Les portes de la bibliothèque s'ouvrirent et Sora entra, portant une pile de journaux plus ou moins froissés. Les épaules tombantes, il traina des pieds jusqu'au petit coin qu'il s'était réservé, et où il posait régulièrement les fesses pour s'adosser à l'étagère et entamer sa lecture quasi quotidienne. C'était une habitude qu'il avait prise, à la fois pour apprendre tout ce qui s'était passé pendant son séjour dans la Pierre et pour rester informé de l'actualité au jour le jour.

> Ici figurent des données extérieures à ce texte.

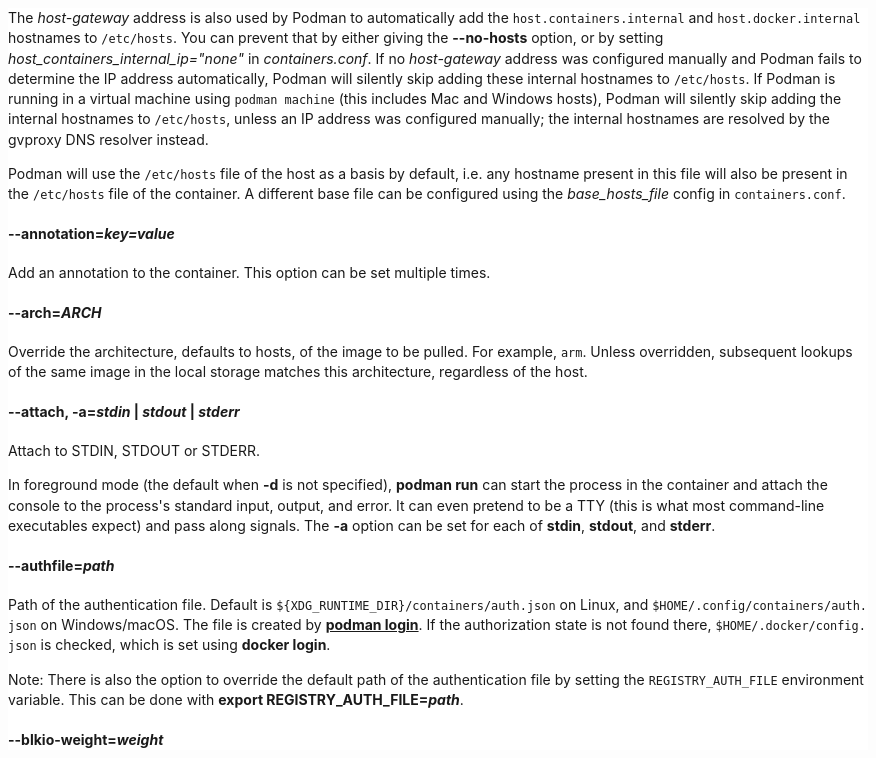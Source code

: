 The *host-gateway* address is also used by Podman to automatically add
the `host.containers.internal` and `host.docker.internal` hostnames to
`/etc/hosts`. You can prevent that by either giving the **\--no-hosts**
option, or by setting *host_containers_internal_ip=\"none\"* in
*containers.conf*. If no *host-gateway* address was configured manually
and Podman fails to determine the IP address automatically, Podman will
silently skip adding these internal hostnames to `/etc/hosts`. If Podman
is running in a virtual machine using `podman machine` (this includes
Mac and Windows hosts), Podman will silently skip adding the internal
hostnames to `/etc/hosts`, unless an IP address was configured manually;
the internal hostnames are resolved by the gvproxy DNS resolver instead.

Podman will use the `/etc/hosts` file of the host as a basis by default,
i.e. any hostname present in this file will also be present in the
`/etc/hosts` file of the container. A different base file can be
configured using the *base_hosts_file* config in `containers.conf`.

#### **\--annotation**=*key=value*

Add an annotation to the container. This option can be set multiple
times.

#### **\--arch**=*ARCH*

Override the architecture, defaults to hosts, of the image to be pulled.
For example, `arm`. Unless overridden, subsequent lookups of the same
image in the local storage matches this architecture, regardless of the
host.

#### **\--attach**, **-a**=*stdin* \| *stdout* \| *stderr*

Attach to STDIN, STDOUT or STDERR.

In foreground mode (the default when **-d** is not specified), **podman
run** can start the process in the container and attach the console to
the process\'s standard input, output, and error. It can even pretend to
be a TTY (this is what most command-line executables expect) and pass
along signals. The **-a** option can be set for each of **stdin**,
**stdout**, and **stderr**.

#### **\--authfile**=*path*

Path of the authentication file. Default is
`${XDG_RUNTIME_DIR}/containers/auth.json` on Linux, and
`$HOME/.config/containers/auth.json` on Windows/macOS. The file is
created by **[podman login](podman-login.html)**. If the authorization
state is not found there, `$HOME/.docker/config.json` is checked, which
is set using **docker login**.

Note: There is also the option to override the default path of the
authentication file by setting the `REGISTRY_AUTH_FILE` environment
variable. This can be done with **export REGISTRY_AUTH_FILE=*path***.

#### **\--blkio-weight**=*weight*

Hormis Mickey, lorsque le roi avait un peu de temps, quelqu'un d'autre l'aidait à ordonner ce maelstrom d'informations et à en faire sens pour sa petite tête. Non, ce n'était pas Pluto, qui se ruait hors de sa niche, la queue frétillante, pour saluer le jeune homme avec le même entrain que d'habitude. Sora força un sourire et mit les journaux sous son bras pour lui caresser le museau, ce que le toutou commenta d'un jappement appréciateur.
"Jiminy ?"
Oui, c'était bien le grillon, qui l'avait déjà accompagné dans maintes aventures et qui continuait à lui être d'une aide inestimable. Il l'avait recroisé à son retour de Destinée Révolue, ici-même, dans cette bibliothèque. Jiminy était en charge des archives royales, une tâche ingrate et compliquée mais dont il s'acquittait à merveille. Le moindre évènement connu, dans chaque monde connu, était référencé pour consultation ultérieure dans un immense carnet qui rappelait à Sora le journal de bord que Jiminy avait autrefois tenu pour lui.

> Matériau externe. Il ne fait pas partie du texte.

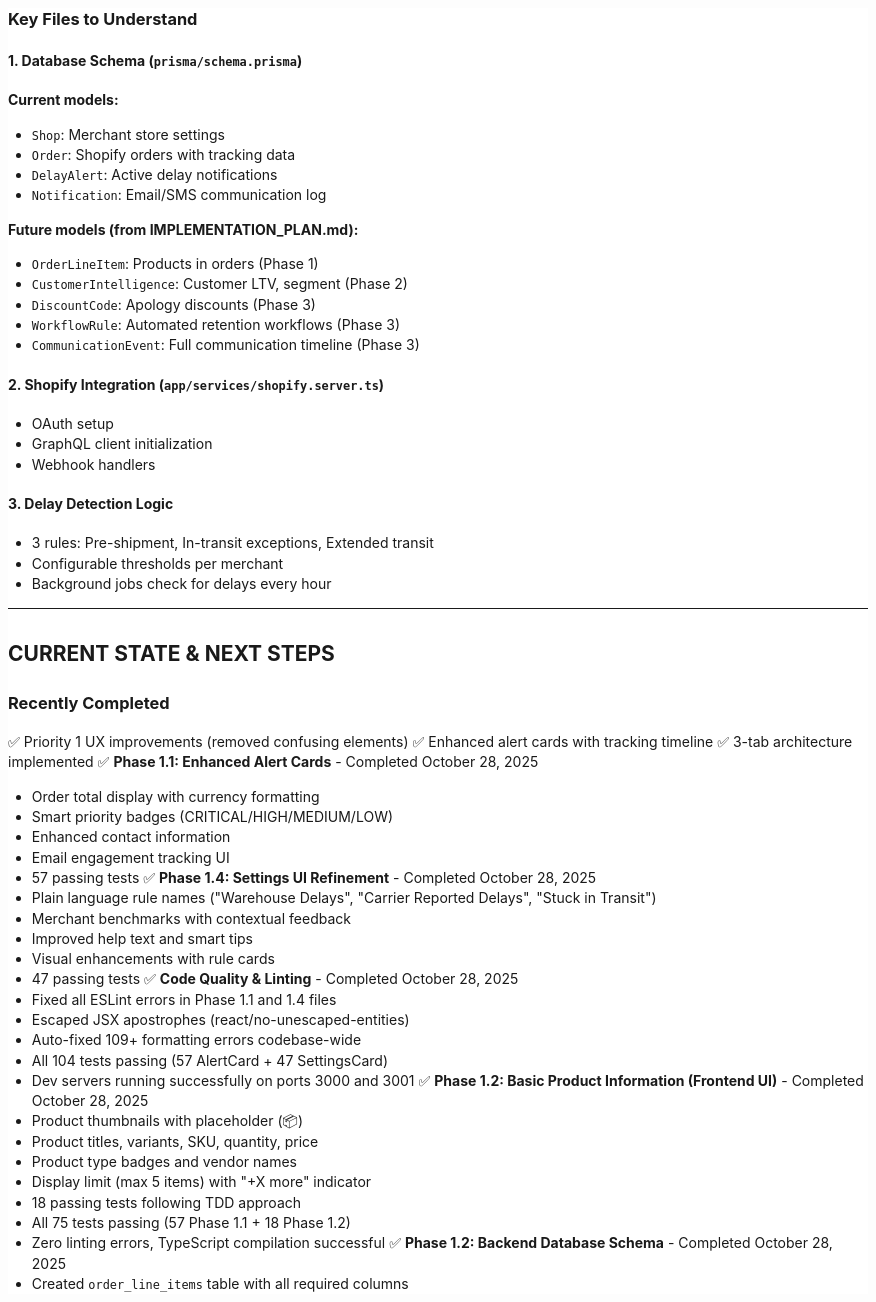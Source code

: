 ### Key Files to Understand

#### 1. Database Schema (`prisma/schema.prisma`)
**Current models:**
- `Shop`: Merchant store settings
- `Order`: Shopify orders with tracking data
- `DelayAlert`: Active delay notifications
- `Notification`: Email/SMS communication log

**Future models (from IMPLEMENTATION_PLAN.md):**
- `OrderLineItem`: Products in orders (Phase 1)
- `CustomerIntelligence`: Customer LTV, segment (Phase 2)
- `DiscountCode`: Apology discounts (Phase 3)
- `WorkflowRule`: Automated retention workflows (Phase 3)
- `CommunicationEvent`: Full communication timeline (Phase 3)

#### 2. Shopify Integration (`app/services/shopify.server.ts`)
- OAuth setup
- GraphQL client initialization
- Webhook handlers

#### 3. Delay Detection Logic
- 3 rules: Pre-shipment, In-transit exceptions, Extended transit
- Configurable thresholds per merchant
- Background jobs check for delays every hour

---

## CURRENT STATE & NEXT STEPS

### Recently Completed
✅ Priority 1 UX improvements (removed confusing elements)
✅ Enhanced alert cards with tracking timeline
✅ 3-tab architecture implemented
✅ **Phase 1.1: Enhanced Alert Cards** - Completed October 28, 2025
   - Order total display with currency formatting
   - Smart priority badges (CRITICAL/HIGH/MEDIUM/LOW)
   - Enhanced contact information
   - Email engagement tracking UI
   - 57 passing tests
✅ **Phase 1.4: Settings UI Refinement** - Completed October 28, 2025
   - Plain language rule names ("Warehouse Delays", "Carrier Reported Delays", "Stuck in Transit")
   - Merchant benchmarks with contextual feedback
   - Improved help text and smart tips
   - Visual enhancements with rule cards
   - 47 passing tests
✅ **Code Quality & Linting** - Completed October 28, 2025
   - Fixed all ESLint errors in Phase 1.1 and 1.4 files
   - Escaped JSX apostrophes (react/no-unescaped-entities)
   - Auto-fixed 109+ formatting errors codebase-wide
   - All 104 tests passing (57 AlertCard + 47 SettingsCard)
   - Dev servers running successfully on ports 3000 and 3001
✅ **Phase 1.2: Basic Product Information (Frontend UI)** - Completed October 28, 2025
   - Product thumbnails with placeholder (📦)
   - Product titles, variants, SKU, quantity, price
   - Product type badges and vendor names
   - Display limit (max 5 items) with "+X more" indicator
   - 18 passing tests following TDD approach
   - All 75 tests passing (57 Phase 1.1 + 18 Phase 1.2)
   - Zero linting errors, TypeScript compilation successful
✅ **Phase 1.2: Backend Database Schema** - Completed October 28, 2025
   - Created `order_line_items` table with all required columns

Lorsqu'il avait vu ce que "son" journal était devenu et comment Sora le tenait à jour, il avait eu un de ses regards déçus, ceux qui avaient le don de faire rapetisser Pinocchio et Sora. Le jeune homme aux épis lui avait promis de mieux s'en occuper, et c'était une des raisons pour lesquelles il venait encore régulièrement ici.
"Jiminy ?"
"Je suis là, Sora ! Je cherche mon haut de forme. Pluto a du me le chaparder, mais je ne le vois nulle part !" fit une petite voix chantante. Sora remonta les étagères des yeux jusqu'a tomber, tout en haut, sur la petite silhouette du grillon. Jiminy sauta de son perchoir et ouvrit son parapluie pour ralentir son vol. Il atterrit sur le bureau du roi duquel Sora s'était également rapproché.
"Comment vas-tu ?" demanda Jiminy, ses grands yeux fixés sur le garçon.
"Bien", fit Sora en détournant le regard.
"Sora... n'oublies pas que je suis devenu un expert en détection de mensonges. Si tu étais Pinocchio, ton nez..."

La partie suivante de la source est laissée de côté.